It results in (using my laptop with Temurin openjdk 17 distribution):

Benchmark Mode Cnt Score Error Units
KryoBenchmark.readKryoBaseline thrpt 25 534.628 ± 6.197 ops/ms
KryoBenchmark.readKryoVersionB thrpt 25 542.362 ± 7.574 ops/ms
KryoBenchmark.readKryoVersionC thrpt 25 537.827 ± 8.429 ops/ms
KryoBenchmark.readKryoVersionD thrpt 25 816.206 ± 11.167 ops/ms
KryoBenchmark.readKryoVersionE thrpt 25 1255.128 ± 49.761 ops/ms
KryoBenchmark.readKryoVersionF thrpt 25 2251.305 ± 99.973 ops/ms
KryoBenchmark.readKryoVersionG thrpt 25 4069.846 ± 820.285 ops/ms

To explain the results, starting from the slowest baseline benchmark that is 
mirroring PojoSerializationBenchmark.readKryo to the fastest benchmark:
 - KryoBenchmark.readKryoBaseline (534.628 ops/ms). This simply mirrors the 
official PojoSerializationBenchmark.readKryo benchmark.
 - KryoBenchmark.readKryoVersionB (542.362 ops/ms). This is an expanded for 
clarity version of the baseline benchmark with nearly identical benchmark 
results.
 - KryoBenchmark.readKryoVersionC (537.827 ops/ms). This version removes 
unnecessary layers of InputStream wrappers. This provides no performance 
improvement.
 - KryoBenchmark.readKryoVersionD (816.206 ops/ms). This version switches from 
NoFetchingInput to OldNoFetchInput which is a near copy/paste of 
NoFetchingInput from before the Kryo upgrade.
 - KryoBenchmark.readKryoVersionE (1255.128 ops/ms). This version switches from 
OldNoFetchInput to Input.
 - KryoBenchmark.readKryoVersionF (2251.305 ops/ms). This switches from the 
heavily customized Kryo created by Flink KryoSerializer to a much simpler Kryo 
configuration.
 - KryoBenchmark.readKryoVersionG (4069.846 ops/ms). This does Input -> byte[] 
where the previous benchmarks do Input -> ByteArrayInputStream -> byte[].

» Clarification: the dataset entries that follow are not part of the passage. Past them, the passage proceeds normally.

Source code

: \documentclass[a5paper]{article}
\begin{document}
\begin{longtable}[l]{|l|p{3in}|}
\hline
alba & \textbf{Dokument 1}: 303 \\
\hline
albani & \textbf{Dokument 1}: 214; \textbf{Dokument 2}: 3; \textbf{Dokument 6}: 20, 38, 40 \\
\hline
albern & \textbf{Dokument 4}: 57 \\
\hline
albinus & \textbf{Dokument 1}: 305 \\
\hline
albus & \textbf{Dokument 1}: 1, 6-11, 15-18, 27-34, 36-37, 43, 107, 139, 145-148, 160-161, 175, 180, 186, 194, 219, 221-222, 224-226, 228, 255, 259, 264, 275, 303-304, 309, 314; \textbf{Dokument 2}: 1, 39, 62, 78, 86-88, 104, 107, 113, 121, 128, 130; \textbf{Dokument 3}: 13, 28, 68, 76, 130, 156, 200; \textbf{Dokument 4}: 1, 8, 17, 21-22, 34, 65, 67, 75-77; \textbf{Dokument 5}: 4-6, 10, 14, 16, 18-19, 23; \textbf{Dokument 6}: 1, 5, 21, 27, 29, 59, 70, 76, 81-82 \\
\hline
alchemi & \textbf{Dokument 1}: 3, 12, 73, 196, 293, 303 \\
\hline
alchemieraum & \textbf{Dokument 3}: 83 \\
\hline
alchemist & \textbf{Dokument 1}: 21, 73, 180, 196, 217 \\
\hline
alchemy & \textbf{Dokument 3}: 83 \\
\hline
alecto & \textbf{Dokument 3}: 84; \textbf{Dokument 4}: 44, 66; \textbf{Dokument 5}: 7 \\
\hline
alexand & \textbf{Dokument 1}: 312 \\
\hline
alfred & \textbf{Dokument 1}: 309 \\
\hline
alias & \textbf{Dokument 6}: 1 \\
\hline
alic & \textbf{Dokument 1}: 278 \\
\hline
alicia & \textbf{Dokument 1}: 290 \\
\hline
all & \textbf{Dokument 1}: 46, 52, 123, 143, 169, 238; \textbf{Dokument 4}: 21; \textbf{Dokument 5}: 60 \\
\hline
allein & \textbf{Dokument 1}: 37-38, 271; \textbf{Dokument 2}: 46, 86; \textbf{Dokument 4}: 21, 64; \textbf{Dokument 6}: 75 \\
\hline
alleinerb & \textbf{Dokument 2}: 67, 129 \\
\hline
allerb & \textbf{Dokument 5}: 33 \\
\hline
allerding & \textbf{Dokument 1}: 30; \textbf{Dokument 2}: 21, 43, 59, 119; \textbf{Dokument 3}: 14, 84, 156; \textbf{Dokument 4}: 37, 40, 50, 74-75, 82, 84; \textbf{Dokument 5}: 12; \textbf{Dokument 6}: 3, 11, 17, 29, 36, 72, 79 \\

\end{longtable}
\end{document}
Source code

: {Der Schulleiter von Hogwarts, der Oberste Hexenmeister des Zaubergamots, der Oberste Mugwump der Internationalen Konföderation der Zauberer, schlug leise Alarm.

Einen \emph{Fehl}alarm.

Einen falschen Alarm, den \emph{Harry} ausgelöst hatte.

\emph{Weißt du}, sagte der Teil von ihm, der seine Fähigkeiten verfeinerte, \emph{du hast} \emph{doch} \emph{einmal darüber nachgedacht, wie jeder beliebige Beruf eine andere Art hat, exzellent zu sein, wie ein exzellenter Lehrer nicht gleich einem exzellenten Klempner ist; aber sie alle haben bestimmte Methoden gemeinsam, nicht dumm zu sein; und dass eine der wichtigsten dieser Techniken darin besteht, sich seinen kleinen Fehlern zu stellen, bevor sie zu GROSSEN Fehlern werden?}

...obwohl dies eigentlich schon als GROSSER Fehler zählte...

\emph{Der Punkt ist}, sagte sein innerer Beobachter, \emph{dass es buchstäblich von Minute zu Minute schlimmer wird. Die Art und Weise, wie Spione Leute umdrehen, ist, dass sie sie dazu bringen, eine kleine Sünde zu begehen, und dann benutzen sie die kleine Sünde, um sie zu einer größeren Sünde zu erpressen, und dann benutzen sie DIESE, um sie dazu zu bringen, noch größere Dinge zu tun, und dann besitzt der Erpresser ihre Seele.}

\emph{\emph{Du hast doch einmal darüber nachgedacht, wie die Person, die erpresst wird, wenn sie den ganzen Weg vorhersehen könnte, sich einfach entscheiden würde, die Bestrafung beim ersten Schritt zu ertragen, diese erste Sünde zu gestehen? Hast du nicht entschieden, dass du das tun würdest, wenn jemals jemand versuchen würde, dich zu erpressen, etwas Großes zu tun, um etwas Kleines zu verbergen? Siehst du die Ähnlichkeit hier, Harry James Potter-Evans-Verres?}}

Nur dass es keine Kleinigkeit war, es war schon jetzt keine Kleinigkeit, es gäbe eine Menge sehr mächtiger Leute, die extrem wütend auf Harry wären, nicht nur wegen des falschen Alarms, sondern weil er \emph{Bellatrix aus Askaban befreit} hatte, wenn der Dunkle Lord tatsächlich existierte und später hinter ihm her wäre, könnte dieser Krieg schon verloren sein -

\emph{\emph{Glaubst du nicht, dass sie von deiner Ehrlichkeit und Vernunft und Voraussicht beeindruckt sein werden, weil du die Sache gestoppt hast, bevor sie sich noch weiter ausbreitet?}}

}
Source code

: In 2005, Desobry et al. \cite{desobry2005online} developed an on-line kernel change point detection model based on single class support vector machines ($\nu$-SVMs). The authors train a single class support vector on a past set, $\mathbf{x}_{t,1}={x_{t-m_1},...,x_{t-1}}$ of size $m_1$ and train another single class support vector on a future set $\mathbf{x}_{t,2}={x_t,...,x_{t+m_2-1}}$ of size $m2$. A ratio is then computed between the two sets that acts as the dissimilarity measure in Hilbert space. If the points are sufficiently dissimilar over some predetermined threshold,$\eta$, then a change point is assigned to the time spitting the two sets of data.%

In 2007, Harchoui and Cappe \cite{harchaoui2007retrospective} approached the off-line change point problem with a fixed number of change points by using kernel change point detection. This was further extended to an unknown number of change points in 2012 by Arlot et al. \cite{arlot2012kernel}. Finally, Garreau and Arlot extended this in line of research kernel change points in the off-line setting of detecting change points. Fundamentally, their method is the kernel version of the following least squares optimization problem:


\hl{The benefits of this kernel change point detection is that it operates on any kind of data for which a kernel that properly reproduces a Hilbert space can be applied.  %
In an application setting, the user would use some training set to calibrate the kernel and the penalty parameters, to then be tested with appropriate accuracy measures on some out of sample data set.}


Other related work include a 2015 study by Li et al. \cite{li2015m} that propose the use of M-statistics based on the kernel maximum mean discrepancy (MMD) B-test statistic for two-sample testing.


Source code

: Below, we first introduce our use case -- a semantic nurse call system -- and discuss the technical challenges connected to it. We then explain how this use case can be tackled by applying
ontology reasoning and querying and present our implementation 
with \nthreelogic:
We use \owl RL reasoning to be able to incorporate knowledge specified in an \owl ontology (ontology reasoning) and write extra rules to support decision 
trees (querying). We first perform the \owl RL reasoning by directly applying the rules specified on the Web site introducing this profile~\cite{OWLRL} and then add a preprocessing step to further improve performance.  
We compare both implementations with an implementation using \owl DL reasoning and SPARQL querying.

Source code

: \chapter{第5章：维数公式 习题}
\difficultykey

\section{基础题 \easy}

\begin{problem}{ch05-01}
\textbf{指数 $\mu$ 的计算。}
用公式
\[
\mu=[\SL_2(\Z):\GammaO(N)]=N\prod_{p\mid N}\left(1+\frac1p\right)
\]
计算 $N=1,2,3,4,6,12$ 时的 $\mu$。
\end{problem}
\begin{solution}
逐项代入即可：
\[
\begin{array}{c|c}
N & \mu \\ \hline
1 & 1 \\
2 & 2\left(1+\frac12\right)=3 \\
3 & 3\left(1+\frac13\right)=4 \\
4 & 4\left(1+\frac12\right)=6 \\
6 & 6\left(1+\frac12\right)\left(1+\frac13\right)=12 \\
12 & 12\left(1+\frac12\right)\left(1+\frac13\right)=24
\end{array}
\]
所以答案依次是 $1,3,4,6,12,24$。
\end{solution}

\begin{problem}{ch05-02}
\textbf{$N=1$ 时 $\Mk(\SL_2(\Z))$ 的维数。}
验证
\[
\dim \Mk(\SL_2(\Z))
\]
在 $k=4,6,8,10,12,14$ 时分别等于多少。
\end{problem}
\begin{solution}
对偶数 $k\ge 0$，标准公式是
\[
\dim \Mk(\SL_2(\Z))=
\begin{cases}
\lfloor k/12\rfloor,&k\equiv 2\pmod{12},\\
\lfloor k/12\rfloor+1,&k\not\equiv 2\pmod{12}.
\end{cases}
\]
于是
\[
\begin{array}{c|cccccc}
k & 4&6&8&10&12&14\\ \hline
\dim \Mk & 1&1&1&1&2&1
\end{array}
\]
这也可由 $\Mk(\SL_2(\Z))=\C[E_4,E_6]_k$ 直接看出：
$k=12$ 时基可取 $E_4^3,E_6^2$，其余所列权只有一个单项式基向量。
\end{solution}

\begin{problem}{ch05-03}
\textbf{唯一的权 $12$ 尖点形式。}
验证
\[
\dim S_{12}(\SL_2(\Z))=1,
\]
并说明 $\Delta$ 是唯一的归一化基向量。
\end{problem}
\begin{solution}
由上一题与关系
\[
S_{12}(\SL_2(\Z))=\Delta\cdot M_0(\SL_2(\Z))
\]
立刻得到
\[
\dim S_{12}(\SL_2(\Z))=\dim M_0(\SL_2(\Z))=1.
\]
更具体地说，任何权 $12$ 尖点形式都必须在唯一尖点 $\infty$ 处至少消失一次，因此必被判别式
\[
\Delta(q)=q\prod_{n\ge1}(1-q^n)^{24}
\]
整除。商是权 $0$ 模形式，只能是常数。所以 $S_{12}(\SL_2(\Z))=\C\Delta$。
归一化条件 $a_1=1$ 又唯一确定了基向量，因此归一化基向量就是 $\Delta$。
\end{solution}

To summarize, that's a ~8x performance difference from the way 
PojoSerializationBenchmark.readKryo works to a more optimized version caused by 
three changes:

1. NoFetchingInput -> OldNoFetchingInput -> Input.
2. Simple Kryo config vs complex Kryo config done by Flink KryoSerializer
3. Input -> byte[] instead of Input -> ByteArrayInputStream -> byte[]
 * It looks like the OldNoFetchingInput -> NoFetchingInput changes made during 
the Kryo upgrade may have caused the performance drop. It's not as simple as 
rolling back those changes. The old NoFetchingInput was causing errors with 
Kryo 5.
 * The only significant changes to the NoFetchingInput class is in the require 
method. The new require method is mostly a copy/paste from the Kryo 5 Input 
class with changes so that it will never read ahead more than required, which 
is the point of the NoFetching variation.
 * Kryo 5 Input runs faster than either the old or new version of 
NoFetchingInput because it will cache or read ahead more than needed. The Flink 
framework doesn't like that, hence the NoFetching variations.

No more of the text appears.